- _REQUIRED ACTION_
Within the records below is a range that opens at the line with "- **Combine** –" and closes at the line with "- **MVVM Architecture**". Return that range word for word, both ends included, and only that range.

··· DATASET ENTRIES

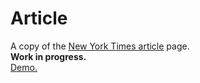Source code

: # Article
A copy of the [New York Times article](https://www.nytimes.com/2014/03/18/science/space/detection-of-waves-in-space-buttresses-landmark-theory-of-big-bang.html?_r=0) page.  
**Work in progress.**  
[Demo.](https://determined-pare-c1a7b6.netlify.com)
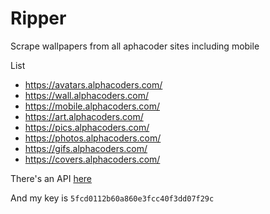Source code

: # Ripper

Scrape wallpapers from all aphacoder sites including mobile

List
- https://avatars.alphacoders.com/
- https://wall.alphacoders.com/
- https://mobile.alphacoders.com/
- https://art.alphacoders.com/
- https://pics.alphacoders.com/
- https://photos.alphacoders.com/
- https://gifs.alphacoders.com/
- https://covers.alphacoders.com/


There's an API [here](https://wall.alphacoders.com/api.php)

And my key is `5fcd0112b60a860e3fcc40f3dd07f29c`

······
··· DATASET ENTRIES

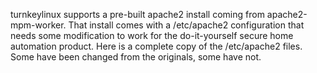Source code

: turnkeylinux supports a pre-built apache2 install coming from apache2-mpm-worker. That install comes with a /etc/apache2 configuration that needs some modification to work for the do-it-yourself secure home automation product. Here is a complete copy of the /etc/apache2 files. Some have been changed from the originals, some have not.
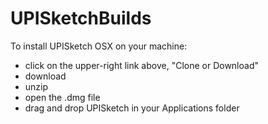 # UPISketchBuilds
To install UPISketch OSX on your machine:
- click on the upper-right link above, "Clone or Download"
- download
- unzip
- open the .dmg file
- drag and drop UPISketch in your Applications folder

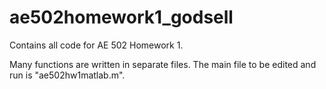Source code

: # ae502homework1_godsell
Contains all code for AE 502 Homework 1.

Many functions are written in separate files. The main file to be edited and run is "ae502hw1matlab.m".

······
··· DATASET ENTRIES

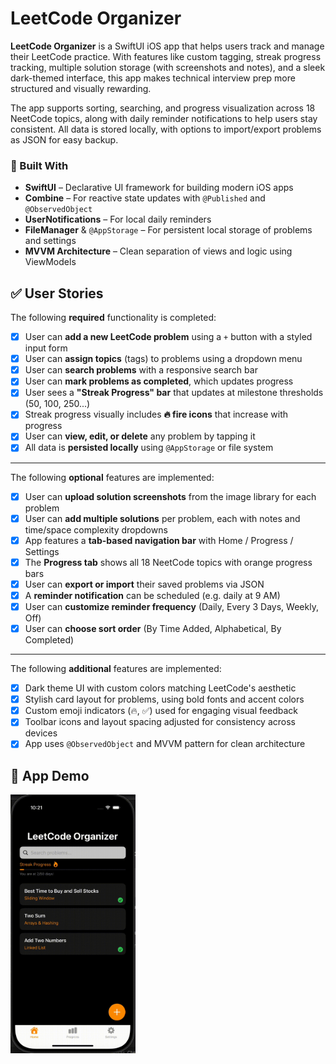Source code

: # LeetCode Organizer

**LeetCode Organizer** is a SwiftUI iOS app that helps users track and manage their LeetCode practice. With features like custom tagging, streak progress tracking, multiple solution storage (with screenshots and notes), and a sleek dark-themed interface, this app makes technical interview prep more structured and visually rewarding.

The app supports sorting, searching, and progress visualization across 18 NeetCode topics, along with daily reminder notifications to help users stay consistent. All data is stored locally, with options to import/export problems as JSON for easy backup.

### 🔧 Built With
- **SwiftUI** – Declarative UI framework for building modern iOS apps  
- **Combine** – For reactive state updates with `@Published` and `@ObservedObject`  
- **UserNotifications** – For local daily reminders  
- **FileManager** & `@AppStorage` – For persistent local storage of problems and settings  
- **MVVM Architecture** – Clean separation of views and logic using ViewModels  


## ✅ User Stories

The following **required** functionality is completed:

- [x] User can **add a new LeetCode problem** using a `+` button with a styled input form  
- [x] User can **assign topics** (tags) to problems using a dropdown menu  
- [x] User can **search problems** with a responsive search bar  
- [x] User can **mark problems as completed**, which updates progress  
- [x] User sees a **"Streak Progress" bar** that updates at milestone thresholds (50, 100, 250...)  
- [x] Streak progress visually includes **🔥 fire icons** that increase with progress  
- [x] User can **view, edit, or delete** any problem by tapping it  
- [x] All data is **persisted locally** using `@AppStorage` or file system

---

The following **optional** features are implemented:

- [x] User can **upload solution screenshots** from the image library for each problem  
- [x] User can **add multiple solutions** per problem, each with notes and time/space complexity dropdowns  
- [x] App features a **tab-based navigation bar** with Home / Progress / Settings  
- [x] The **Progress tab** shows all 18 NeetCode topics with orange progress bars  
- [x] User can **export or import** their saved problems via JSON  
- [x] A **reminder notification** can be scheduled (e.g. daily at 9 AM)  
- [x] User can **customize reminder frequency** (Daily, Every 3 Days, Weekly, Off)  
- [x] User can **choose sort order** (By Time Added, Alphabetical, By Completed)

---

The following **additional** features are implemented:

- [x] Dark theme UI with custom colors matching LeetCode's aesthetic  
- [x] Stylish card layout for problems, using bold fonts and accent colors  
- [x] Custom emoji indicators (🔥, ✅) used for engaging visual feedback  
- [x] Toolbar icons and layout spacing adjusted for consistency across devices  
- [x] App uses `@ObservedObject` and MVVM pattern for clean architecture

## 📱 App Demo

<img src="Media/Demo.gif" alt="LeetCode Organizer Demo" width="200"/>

······

- _OUTPUT BELOW_
- **Combine** – For reactive state updates with `@Published` and `@ObservedObject`  
- **UserNotifications** – For local daily reminders  
- **FileManager** & `@AppStorage` – For persistent local storage of problems and settings  
- **MVVM Architecture** – Clean separation of views and logic using ViewModels  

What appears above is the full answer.